*** Opening Supplied records ***
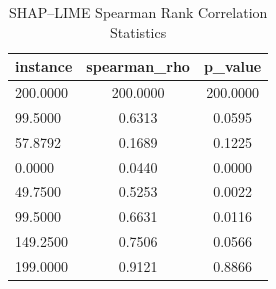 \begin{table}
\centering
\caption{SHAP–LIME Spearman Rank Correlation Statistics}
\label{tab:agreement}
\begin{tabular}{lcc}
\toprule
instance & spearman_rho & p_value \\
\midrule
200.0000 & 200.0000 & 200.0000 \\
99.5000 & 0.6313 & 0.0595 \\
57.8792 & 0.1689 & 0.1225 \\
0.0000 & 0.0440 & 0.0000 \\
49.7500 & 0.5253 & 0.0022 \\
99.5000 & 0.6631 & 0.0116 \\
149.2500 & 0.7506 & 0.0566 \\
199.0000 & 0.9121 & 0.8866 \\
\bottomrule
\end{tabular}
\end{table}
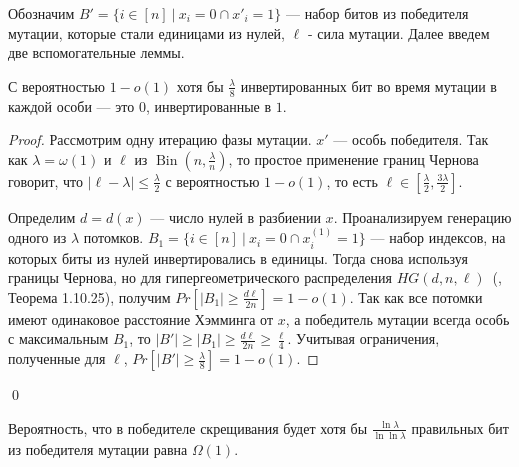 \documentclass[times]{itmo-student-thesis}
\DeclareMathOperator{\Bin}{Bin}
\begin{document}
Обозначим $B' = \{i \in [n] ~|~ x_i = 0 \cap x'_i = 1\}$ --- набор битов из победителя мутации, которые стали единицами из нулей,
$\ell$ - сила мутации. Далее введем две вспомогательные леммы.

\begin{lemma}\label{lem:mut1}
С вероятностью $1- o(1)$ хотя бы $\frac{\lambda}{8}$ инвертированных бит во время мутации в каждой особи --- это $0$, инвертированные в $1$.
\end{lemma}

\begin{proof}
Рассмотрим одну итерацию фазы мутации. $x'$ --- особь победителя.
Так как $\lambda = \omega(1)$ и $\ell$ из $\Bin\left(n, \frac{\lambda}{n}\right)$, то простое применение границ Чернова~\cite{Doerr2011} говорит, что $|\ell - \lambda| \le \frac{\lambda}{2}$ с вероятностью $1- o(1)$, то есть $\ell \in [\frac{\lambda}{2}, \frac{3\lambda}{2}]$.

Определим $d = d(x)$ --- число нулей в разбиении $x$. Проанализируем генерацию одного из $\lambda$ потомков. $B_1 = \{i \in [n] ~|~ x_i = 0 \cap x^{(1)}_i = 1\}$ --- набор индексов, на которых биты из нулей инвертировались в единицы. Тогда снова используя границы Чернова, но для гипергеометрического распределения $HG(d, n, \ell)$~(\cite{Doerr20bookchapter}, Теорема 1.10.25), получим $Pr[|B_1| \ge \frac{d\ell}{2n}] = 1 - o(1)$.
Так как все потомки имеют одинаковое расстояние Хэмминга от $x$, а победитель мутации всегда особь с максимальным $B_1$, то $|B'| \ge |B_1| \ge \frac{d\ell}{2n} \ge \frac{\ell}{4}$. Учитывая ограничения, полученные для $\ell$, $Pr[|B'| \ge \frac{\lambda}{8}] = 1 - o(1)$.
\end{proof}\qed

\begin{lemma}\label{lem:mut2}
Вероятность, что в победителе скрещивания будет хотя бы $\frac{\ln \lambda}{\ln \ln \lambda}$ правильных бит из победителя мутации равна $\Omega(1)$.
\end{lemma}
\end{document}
*** Closing Supplied records ***
*** Opening Supplied records ***
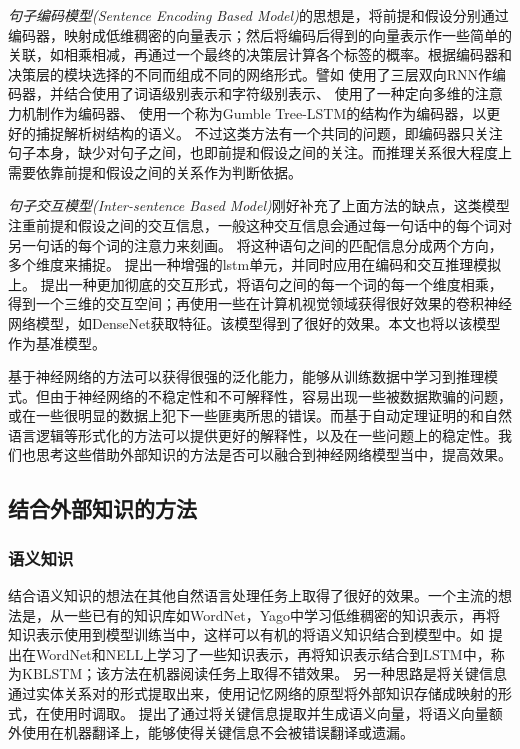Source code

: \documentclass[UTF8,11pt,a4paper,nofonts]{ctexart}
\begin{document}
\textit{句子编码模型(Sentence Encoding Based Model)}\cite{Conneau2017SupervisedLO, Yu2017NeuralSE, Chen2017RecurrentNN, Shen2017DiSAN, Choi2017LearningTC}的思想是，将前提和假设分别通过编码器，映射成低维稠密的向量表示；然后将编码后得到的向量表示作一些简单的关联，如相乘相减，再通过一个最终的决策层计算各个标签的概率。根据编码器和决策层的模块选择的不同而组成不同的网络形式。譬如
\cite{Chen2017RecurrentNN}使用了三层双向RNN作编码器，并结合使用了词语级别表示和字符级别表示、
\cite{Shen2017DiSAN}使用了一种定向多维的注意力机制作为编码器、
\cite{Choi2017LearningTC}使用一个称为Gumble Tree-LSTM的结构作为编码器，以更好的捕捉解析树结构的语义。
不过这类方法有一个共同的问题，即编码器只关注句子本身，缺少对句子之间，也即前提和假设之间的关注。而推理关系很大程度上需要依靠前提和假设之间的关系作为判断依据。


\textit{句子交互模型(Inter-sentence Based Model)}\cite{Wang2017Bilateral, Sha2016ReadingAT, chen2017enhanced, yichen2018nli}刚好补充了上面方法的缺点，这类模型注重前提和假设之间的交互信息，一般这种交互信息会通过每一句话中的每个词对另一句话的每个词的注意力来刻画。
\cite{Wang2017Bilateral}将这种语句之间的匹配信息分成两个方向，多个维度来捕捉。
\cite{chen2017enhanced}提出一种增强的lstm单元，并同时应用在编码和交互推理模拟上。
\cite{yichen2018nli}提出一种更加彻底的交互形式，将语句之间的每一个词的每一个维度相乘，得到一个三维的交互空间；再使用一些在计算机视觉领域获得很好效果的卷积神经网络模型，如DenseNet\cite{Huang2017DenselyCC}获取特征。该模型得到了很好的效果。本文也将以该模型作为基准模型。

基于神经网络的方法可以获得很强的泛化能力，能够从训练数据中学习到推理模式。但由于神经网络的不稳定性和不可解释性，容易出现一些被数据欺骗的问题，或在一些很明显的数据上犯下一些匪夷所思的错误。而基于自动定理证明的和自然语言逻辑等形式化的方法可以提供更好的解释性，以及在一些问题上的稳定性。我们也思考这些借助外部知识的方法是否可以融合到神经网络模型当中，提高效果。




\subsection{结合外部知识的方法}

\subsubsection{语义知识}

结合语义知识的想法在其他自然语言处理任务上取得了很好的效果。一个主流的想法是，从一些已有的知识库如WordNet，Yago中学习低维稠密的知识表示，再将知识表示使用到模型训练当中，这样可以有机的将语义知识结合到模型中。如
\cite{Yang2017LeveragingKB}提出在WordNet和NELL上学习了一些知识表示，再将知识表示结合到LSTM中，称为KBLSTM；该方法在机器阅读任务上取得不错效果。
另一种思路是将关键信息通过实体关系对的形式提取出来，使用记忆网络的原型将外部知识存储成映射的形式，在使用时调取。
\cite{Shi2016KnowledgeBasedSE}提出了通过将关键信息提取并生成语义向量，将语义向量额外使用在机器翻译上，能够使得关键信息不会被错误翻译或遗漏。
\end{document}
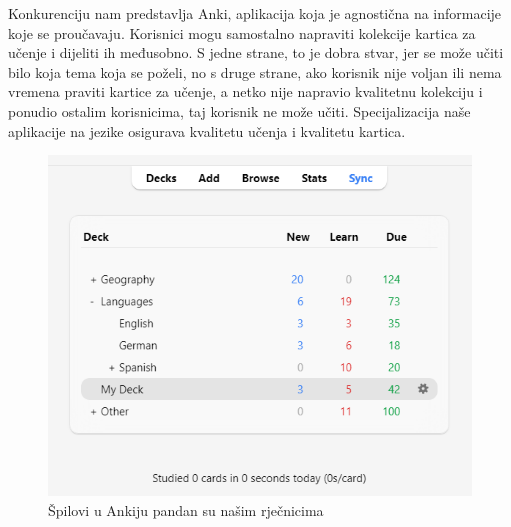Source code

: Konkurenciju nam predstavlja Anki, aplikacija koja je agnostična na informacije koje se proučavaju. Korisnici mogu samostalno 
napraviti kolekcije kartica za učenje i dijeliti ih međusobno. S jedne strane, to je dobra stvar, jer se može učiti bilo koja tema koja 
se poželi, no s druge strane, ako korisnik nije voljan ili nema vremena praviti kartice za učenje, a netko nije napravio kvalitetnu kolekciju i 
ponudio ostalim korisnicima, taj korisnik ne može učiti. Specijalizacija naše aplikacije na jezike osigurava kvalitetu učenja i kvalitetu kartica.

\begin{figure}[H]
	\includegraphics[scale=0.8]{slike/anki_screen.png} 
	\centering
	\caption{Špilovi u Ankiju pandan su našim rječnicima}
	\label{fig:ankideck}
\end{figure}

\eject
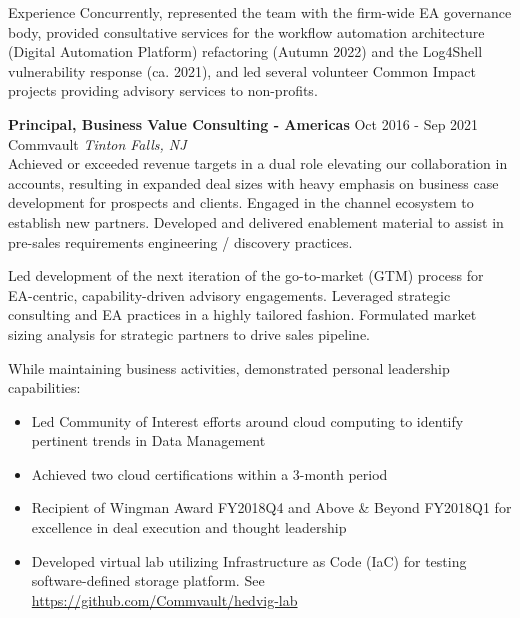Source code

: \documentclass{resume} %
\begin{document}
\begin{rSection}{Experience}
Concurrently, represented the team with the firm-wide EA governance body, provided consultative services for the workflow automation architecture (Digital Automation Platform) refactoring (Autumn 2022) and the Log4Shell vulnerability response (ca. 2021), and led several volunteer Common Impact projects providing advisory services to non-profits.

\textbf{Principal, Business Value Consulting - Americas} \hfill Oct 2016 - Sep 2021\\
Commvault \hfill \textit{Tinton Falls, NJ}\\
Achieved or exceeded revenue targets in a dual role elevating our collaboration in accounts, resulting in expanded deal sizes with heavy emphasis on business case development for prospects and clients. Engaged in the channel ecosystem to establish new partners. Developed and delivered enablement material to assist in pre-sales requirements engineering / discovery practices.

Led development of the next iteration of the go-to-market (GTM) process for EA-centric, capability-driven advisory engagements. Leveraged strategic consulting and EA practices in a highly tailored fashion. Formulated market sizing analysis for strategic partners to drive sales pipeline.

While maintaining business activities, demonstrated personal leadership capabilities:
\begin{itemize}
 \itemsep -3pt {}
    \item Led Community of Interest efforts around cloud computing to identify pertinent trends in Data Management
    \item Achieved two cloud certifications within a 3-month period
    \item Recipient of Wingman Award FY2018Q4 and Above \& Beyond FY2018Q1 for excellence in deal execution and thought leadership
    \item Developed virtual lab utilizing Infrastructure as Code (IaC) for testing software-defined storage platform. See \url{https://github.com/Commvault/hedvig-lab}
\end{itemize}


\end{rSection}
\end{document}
*** Closing Supplied records ***
*** Opening Supplied records ***
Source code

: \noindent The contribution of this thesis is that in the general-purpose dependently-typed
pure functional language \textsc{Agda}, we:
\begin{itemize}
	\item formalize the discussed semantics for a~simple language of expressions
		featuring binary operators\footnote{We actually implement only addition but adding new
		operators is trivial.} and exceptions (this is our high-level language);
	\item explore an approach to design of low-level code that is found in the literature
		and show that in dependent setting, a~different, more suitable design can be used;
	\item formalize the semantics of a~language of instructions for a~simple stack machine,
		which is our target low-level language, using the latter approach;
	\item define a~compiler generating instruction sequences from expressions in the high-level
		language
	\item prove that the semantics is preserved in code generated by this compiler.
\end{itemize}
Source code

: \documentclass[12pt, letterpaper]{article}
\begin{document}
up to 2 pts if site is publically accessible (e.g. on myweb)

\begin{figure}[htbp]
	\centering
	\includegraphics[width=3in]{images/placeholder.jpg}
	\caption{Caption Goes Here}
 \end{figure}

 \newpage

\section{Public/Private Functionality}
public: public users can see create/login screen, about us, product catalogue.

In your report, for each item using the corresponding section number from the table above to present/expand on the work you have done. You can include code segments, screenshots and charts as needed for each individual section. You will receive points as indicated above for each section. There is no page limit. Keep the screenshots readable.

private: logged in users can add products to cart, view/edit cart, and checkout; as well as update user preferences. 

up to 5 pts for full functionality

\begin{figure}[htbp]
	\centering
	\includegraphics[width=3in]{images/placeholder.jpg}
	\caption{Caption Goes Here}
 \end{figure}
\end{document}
*** Closing Supplied records ***
- **What to produce**:
Scan the records above for lines with the word "that", then say how many there are, giving the number alone.

- **Output for this exercise**:
4